Lying on the banks of three important rivers, Tonlé Sap, Mekong and Bassac, Phnom Penh is the southernmost capital of the ‘Mekong 4’ countries. The city that has suffered the loss of more than 90% of its population in the seventies is still recovering, and is one of the fastest growing in the region. Even though its relatively recent history was everything but nice, the people of this pleasant city are one of the nicest, and warmest in the whole region. Its relaxed atmosphere, with a great choice of hotels, bars and restaurants make it a great destination for a holiday escape from the fuss of its neighboring counterparts.
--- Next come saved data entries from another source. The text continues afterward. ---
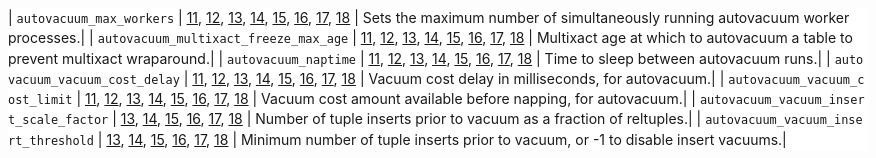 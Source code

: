 | `autovacuum_max_workers`                | [11](../param-autovacuum.md?pivots=postgresql-11#autovacuum_max_workers), [12](../param-autovacuum.md?pivots=postgresql-12#autovacuum_max_workers), [13](../param-autovacuum.md?pivots=postgresql-13#autovacuum_max_workers), [14](../param-autovacuum.md?pivots=postgresql-14#autovacuum_max_workers), [15](../param-autovacuum.md?pivots=postgresql-15#autovacuum_max_workers), [16](../param-autovacuum.md?pivots=postgresql-16#autovacuum_max_workers), [17](../param-autovacuum.md?pivots=postgresql-17#autovacuum_max_workers), [18](../param-autovacuum.md?pivots=postgresql-18#autovacuum_max_workers)                                                                                                         | Sets the maximum number of simultaneously running autovacuum worker processes.|
| `autovacuum_multixact_freeze_max_age`   | [11](../param-autovacuum.md?pivots=postgresql-11#autovacuum_multixact_freeze_max_age), [12](../param-autovacuum.md?pivots=postgresql-12#autovacuum_multixact_freeze_max_age), [13](../param-autovacuum.md?pivots=postgresql-13#autovacuum_multixact_freeze_max_age), [14](../param-autovacuum.md?pivots=postgresql-14#autovacuum_multixact_freeze_max_age), [15](../param-autovacuum.md?pivots=postgresql-15#autovacuum_multixact_freeze_max_age), [16](../param-autovacuum.md?pivots=postgresql-16#autovacuum_multixact_freeze_max_age), [17](../param-autovacuum.md?pivots=postgresql-17#autovacuum_multixact_freeze_max_age), [18](../param-autovacuum.md?pivots=postgresql-18#autovacuum_multixact_freeze_max_age) | Multixact age at which to autovacuum a table to prevent multixact wraparound.|
| `autovacuum_naptime`                    | [11](../param-autovacuum.md?pivots=postgresql-11#autovacuum_naptime), [12](../param-autovacuum.md?pivots=postgresql-12#autovacuum_naptime), [13](../param-autovacuum.md?pivots=postgresql-13#autovacuum_naptime), [14](../param-autovacuum.md?pivots=postgresql-14#autovacuum_naptime), [15](../param-autovacuum.md?pivots=postgresql-15#autovacuum_naptime), [16](../param-autovacuum.md?pivots=postgresql-16#autovacuum_naptime), [17](../param-autovacuum.md?pivots=postgresql-17#autovacuum_naptime), [18](../param-autovacuum.md?pivots=postgresql-18#autovacuum_naptime)                                                                                                                                         | Time to sleep between autovacuum runs.|
| `autovacuum_vacuum_cost_delay`          | [11](../param-autovacuum.md?pivots=postgresql-11#autovacuum_vacuum_cost_delay), [12](../param-autovacuum.md?pivots=postgresql-12#autovacuum_vacuum_cost_delay), [13](../param-autovacuum.md?pivots=postgresql-13#autovacuum_vacuum_cost_delay), [14](../param-autovacuum.md?pivots=postgresql-14#autovacuum_vacuum_cost_delay), [15](../param-autovacuum.md?pivots=postgresql-15#autovacuum_vacuum_cost_delay), [16](../param-autovacuum.md?pivots=postgresql-16#autovacuum_vacuum_cost_delay), [17](../param-autovacuum.md?pivots=postgresql-17#autovacuum_vacuum_cost_delay), [18](../param-autovacuum.md?pivots=postgresql-18#autovacuum_vacuum_cost_delay)                                                         | Vacuum cost delay in milliseconds, for autovacuum.|
| `autovacuum_vacuum_cost_limit`          | [11](../param-autovacuum.md?pivots=postgresql-11#autovacuum_vacuum_cost_limit), [12](../param-autovacuum.md?pivots=postgresql-12#autovacuum_vacuum_cost_limit), [13](../param-autovacuum.md?pivots=postgresql-13#autovacuum_vacuum_cost_limit), [14](../param-autovacuum.md?pivots=postgresql-14#autovacuum_vacuum_cost_limit), [15](../param-autovacuum.md?pivots=postgresql-15#autovacuum_vacuum_cost_limit), [16](../param-autovacuum.md?pivots=postgresql-16#autovacuum_vacuum_cost_limit), [17](../param-autovacuum.md?pivots=postgresql-17#autovacuum_vacuum_cost_limit), [18](../param-autovacuum.md?pivots=postgresql-18#autovacuum_vacuum_cost_limit)                                                         | Vacuum cost amount available before napping, for autovacuum.|
| `autovacuum_vacuum_insert_scale_factor` | [13](../param-autovacuum.md?pivots=postgresql-13#autovacuum_vacuum_insert_scale_factor), [14](../param-autovacuum.md?pivots=postgresql-14#autovacuum_vacuum_insert_scale_factor), [15](../param-autovacuum.md?pivots=postgresql-15#autovacuum_vacuum_insert_scale_factor), [16](../param-autovacuum.md?pivots=postgresql-16#autovacuum_vacuum_insert_scale_factor), [17](../param-autovacuum.md?pivots=postgresql-17#autovacuum_vacuum_insert_scale_factor), [18](../param-autovacuum.md?pivots=postgresql-18#autovacuum_vacuum_insert_scale_factor)                                                                                                                                                                   | Number of tuple inserts prior to vacuum as a fraction of reltuples.|
| `autovacuum_vacuum_insert_threshold`    | [13](../param-autovacuum.md?pivots=postgresql-13#autovacuum_vacuum_insert_threshold), [14](../param-autovacuum.md?pivots=postgresql-14#autovacuum_vacuum_insert_threshold), [15](../param-autovacuum.md?pivots=postgresql-15#autovacuum_vacuum_insert_threshold), [16](../param-autovacuum.md?pivots=postgresql-16#autovacuum_vacuum_insert_threshold), [17](../param-autovacuum.md?pivots=postgresql-17#autovacuum_vacuum_insert_threshold), [18](../param-autovacuum.md?pivots=postgresql-18#autovacuum_vacuum_insert_threshold)                                                                                                                                                                                     | Minimum number of tuple inserts prior to vacuum, or -1 to disable insert vacuums.|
The urbanism of Phnom Penh is the most complete in the whole region. The orthogonal urban grid is combined with several circle roads that go around the city center starting from the Riverfront. Most of the city lies on one side of the Tonlé Sap river, while the rest lies on a peninsula between the rivers (T. S. and Mekong), a small artificial island on the south, and on the other side of the river Bassac. The center point of the city and the beginning of several axial roads is the Central Market, which lies a few minutes away from the defunct Train Station. The City center is marked by Freedom Park to the north, Monivong Boulevard on the west, Sihanouk Boulevard on the south and the riverfront on the east. The other popular area is south of the Sihanouk Boulevard, where numerous guesthouses, cafes and restaurants are located.
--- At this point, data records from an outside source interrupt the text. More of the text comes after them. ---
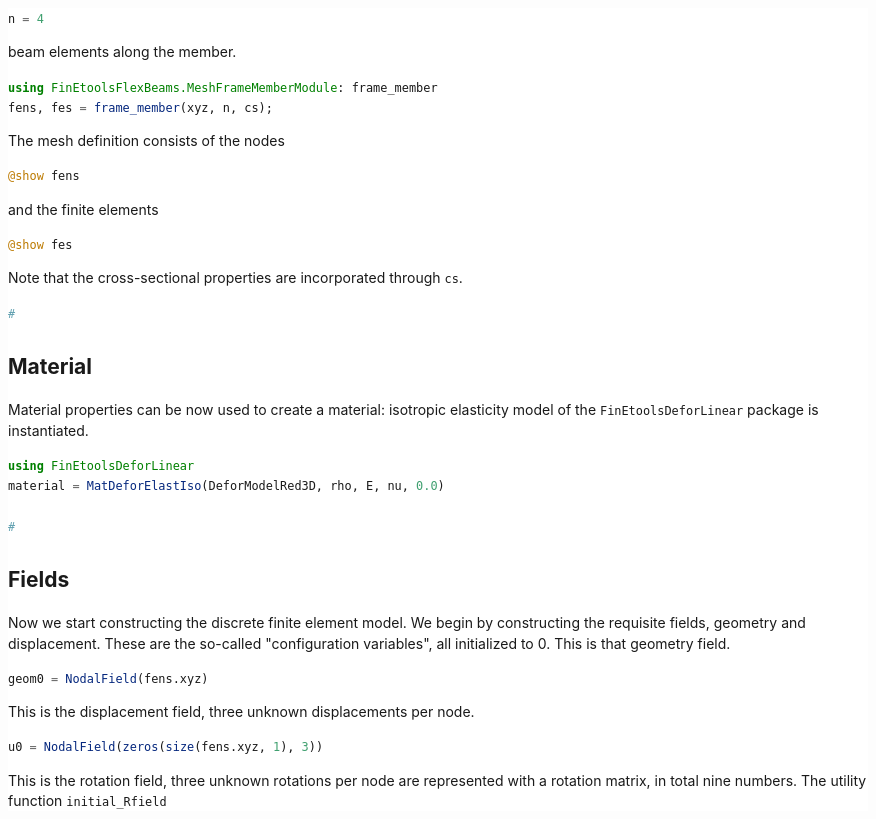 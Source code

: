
 ```julia
n = 4
```

beam elements along the member.

```julia
using FinEtoolsFlexBeams.MeshFrameMemberModule: frame_member
fens, fes = frame_member(xyz, n, cs);
```

The mesh definition consists of the nodes

```julia
@show fens
```

and the finite elements

```julia
@show fes
```

Note  that the cross-sectional properties are incorporated through `cs`.

```julia
#
```

## Material

Material properties can be now used to create a material: isotropic elasticity
model of the `FinEtoolsDeforLinear` package is instantiated.

```julia
using FinEtoolsDeforLinear
material = MatDeforElastIso(DeforModelRed3D, rho, E, nu, 0.0)

#
```

## Fields

Now we start constructing the discrete finite element model.
We begin by constructing the requisite fields, geometry and displacement.
These are the so-called "configuration variables", all initialized to 0.
This is that geometry field.

```julia
geom0 = NodalField(fens.xyz)
```

This is the displacement field, three unknown displacements per node.

```julia
u0 = NodalField(zeros(size(fens.xyz, 1), 3))
```

This is the rotation field, three unknown rotations per node are represented
with a rotation matrix, in total nine numbers. The utility function
`initial_Rfield`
There are few important landmarks, most of them conveniently located in the city center. Those who want to learn a little bit about Cambodian history should visit the Tuol Sleng Genocide Museum, southwest from the center, and the Killing Fields of Choeung Ek, outside of the city. The stories told there are quite disturbing, just like the history of Cambodia. North of Sihanouk Boulevard, near the riverfront, the beautiful Royal Palace, that includes two pagodas is the main highlight. Just north of it the National Museum houses an impressive collection of sculptures from different periods of Cambodian history. Further north don’t miss the Wat Ounalom, with the one eyebrow Buddha behind the main temple. A little bit north from the center Wat Phnom is a historically important temple lying on the only hill in the city. On the other side of the center, in the middle of Sihanouk Boulevard on the intersection with Norodom Boulevard lies the grand Independence Monument, built as a resemblance of the central tower of Angkor Wat to commemorate the independence from France.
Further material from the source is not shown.